Trump glaubt, dass es echt ist. Dabei hat Hollywood die Wahlen bloss inszeniert.
Bild: RANDALL HILL/REUTERS

Alles war nur fake! Jetzt wird die «Trumpman-Show» aufgelöst

Seit Jahren wird dem Kino der Untergang vorhergesagt. Aber gopf! Mit der Trump-Wahl hat uns Hollywood schön gezeigt, dass es immer noch mächtig ist. So mächtig, dass es uns jahrelang an der Nase herumgeführt hat.
09.11.2016, 16:49
Falschmeldung
Satire - (fast) kein Wort ist wahr!

Hollywood, Los Angeles. Gelangweilt hocken die Bosse der grossen Filmstudios da bei ihrem alljährlichen Treffen. Nicht einmal ein paar Linien kolumbianisches Marschpulver schaffen es, die Stimmung anzuheben. Ihre hoch bezahlten Drehbuchschreiber liefern einfach nur noch Schrott! Die 18. Version eines Films, in dem ein Spinnenmann Leben rettet? Teil 7 einer Serie über aufgemotzte Autos und ihre mit Testosteron überfüllten Besitzer? Kein Wunder, will niemand mehr ins Kino.

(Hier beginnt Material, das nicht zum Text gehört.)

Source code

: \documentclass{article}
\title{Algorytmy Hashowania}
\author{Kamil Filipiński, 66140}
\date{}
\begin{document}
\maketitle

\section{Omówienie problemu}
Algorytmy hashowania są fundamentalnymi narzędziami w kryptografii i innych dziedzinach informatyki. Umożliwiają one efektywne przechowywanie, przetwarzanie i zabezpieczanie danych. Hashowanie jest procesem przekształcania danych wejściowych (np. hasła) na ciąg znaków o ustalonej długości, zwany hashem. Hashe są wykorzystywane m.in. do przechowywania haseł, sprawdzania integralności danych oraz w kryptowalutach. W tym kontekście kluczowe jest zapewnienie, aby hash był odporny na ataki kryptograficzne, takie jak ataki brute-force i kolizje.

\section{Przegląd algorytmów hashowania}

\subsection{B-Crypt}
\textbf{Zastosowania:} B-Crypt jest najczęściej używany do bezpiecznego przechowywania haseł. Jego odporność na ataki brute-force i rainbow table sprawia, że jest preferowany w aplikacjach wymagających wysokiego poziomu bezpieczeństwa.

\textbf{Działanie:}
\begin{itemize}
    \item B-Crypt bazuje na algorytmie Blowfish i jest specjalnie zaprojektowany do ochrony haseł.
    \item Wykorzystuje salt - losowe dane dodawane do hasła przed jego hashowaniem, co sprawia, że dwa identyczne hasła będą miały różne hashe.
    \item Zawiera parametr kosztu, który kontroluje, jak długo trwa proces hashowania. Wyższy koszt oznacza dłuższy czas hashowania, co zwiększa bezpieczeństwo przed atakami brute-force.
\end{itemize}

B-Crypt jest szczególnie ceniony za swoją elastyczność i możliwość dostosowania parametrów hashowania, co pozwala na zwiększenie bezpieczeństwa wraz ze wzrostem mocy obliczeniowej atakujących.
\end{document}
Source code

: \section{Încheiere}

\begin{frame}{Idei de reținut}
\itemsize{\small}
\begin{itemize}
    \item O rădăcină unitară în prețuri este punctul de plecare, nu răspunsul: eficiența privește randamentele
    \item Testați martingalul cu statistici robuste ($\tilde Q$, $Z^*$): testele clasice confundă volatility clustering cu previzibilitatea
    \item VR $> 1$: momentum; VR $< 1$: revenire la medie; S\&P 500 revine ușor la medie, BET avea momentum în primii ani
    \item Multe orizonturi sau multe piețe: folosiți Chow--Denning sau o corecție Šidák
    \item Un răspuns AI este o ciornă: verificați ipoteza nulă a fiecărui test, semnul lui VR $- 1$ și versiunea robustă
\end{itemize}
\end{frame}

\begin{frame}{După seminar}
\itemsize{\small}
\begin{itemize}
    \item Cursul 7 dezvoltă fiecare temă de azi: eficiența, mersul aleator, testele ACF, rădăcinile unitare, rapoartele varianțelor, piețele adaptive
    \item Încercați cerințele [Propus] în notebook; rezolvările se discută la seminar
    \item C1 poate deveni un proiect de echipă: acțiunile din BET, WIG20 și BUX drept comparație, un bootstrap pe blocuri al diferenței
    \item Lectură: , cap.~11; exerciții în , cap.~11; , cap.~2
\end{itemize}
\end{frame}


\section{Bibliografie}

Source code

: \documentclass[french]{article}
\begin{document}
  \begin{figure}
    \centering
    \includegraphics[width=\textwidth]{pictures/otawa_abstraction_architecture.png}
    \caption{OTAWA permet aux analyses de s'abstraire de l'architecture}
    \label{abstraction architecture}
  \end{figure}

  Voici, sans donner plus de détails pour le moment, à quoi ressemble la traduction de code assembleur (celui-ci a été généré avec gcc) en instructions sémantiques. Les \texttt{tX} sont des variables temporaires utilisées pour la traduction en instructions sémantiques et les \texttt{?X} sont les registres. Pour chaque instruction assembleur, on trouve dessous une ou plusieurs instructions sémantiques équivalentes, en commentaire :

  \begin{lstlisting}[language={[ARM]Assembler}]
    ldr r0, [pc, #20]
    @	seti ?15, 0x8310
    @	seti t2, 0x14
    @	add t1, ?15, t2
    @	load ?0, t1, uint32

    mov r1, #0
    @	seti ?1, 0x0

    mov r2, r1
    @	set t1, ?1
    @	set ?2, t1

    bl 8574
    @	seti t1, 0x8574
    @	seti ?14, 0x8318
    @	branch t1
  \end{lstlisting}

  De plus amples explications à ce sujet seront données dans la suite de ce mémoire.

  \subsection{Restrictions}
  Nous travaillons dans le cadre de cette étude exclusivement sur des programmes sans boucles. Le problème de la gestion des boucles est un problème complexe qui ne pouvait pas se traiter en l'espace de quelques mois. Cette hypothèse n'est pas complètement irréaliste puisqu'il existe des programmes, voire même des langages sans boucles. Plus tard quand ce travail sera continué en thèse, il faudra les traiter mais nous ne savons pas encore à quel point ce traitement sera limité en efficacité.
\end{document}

Im Frust wird der Dom Pérignon flaschenweise vernichtet. Der Champagner, und irgendwann auch das Kokain, erzielen ihre Wirkung. Die Sinne sind vernebelt. Da hat Bob Brabham plötzlich einen Geistesblitz. «Wie wäre es», fragt der Chef der Film-Firma Werner Sisters in die Runde, «wenn wir der Welt aufzeigen, welche Macht nach wie vor von uns ausgeht? Make Cinema Great Again!»

Irgendwann kippt die Stimmung beim Treffen der Filmbosse ins Ausgelassene.
Irgendwann kippt die Stimmung beim Treffen der Filmbosse ins Ausgelassene.
bild: paramount pictures

Ein Serien-Highlight, das Abend für Abend die Kinosäle füllt

Der Boss von 18th Century Wolf drückt sanft den Kopf einer Escort-Dame mit prallen Brüsten von seinem Schoss und auch die anderen Anwesenden lauschen gespannt, was Brabham zu sagen hat. «Jetzt müssen wir zusammenstehen und es allen zeigen!», ruft dieser. «Wir verarschen die Welt und lassen sie glauben, dass ein Dummkopf wie Donald Trump Präsident der Vereinigten Staaten wird! Wir machen es wie damals bei der ‹Truman Show›!»

«Die Truman Show»
Im Spielfilm aus dem Jahr 1998 (Trailer) mimt Jim Carrey den Versicherungs-Angestellten Truman Burbank. Ohne es zu wissen, ist er der Hauptdarsteller einer Live-Nonstop-Übertragung. Die ganze Show ist auf ihn ausgelegt, alle seine Verwandten und Freunde sind Schauspieler. Erst nach fast 30 Jahren kommt Truman dahinter und ihm gelingt die Flucht in die echte Welt.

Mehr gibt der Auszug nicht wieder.